1. ## function

f)
If g:[1,a] -> R where g(x) = f(x) and g is one-one, write down the largest possible
value of a.

This is part f) of the Q.2, which gives the function $-2x^2+5x-3$ for $x \in [1,\infty)$

2. Does anyone else think $a$ should be the maximum of $f(x)$?

3. Originally Posted by DivideBy0
f)
If g:[1,a] -> R where g(x) = f(x) and g is one-one, write down the largest possible
value of a.

This is part f) of the Q.2, which gives the function $-2x^2+5x-3$ for $x \in [1,\infty)$
I'm just a little confused over all of this. Pretend that I haven't done the problem up to this point. What the heck is f(x) anyway? Are you saying $f(x) = -2x^2 + 5x - 3$?

You have $g: [1, a] \to \mathbb{R}: g(x) = f(x)$. You know that g is one-to-one.

So the question is really: Given the restriction of the domain of f to [1, a], what is the largest value of a such that f(x) is one-to-one.

If your $f(x) = -2x^2 + 5x - 3$ then it looks like x = 1 is on the left of the vertex, so a would have to be the x coordinate of the vertex of f(x). (That's the accurate way to say what I think you were trying to say.)

-Dan

4. Originally Posted by DivideBy0
Does anyone else think $a$ should be the maximum of $f(x)$?
Yes that is the correct answer.
An easy to see it is to simlpy graph the function.

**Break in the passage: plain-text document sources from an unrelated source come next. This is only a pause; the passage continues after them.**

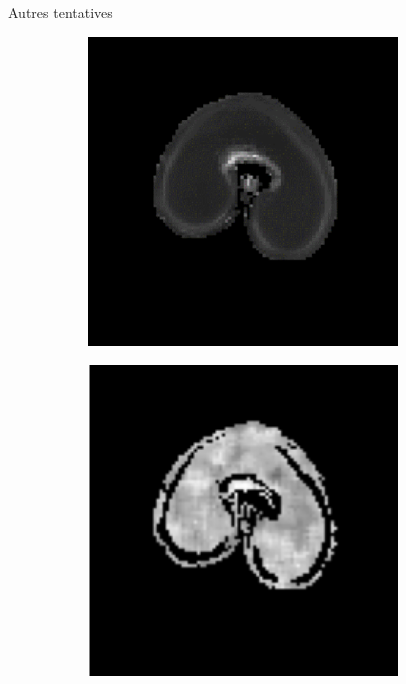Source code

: \documentclass[10pt]{beamer}
\begin{document}
\begin{frame}{Autres tentatives}
    \begin{figure}[ht]
    \centering
    \begin{subfigure}[t]{0.31\textwidth}
      \centering
      \includegraphics[width=0.9\textwidth]{fig/mri_slice8_250}
      \caption{}
      \label{subfig:mri_slice8_250}
    \end{subfigure}%
    \begin{subfigure}[t]{0.31\textwidth}
      \centering
      \includegraphics[width=0.9\textwidth]{fig/cosine_kmeans}

\end{subfigure}
\end{figure}
\end{frame}
\end{document}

5. Originally Posted by topsquark
I'm just a little confused over all of this. Pretend that I haven't done the problem up to this point. What the heck is f(x) anyway? Are you saying $f(x) = -2x^2 + 5x - 3$?
Thanks both of you
I too was a bit confused over its ambiguity. It didn't say that $-2x^2+5x-3$ was f(x), so I guess it had to be assumed.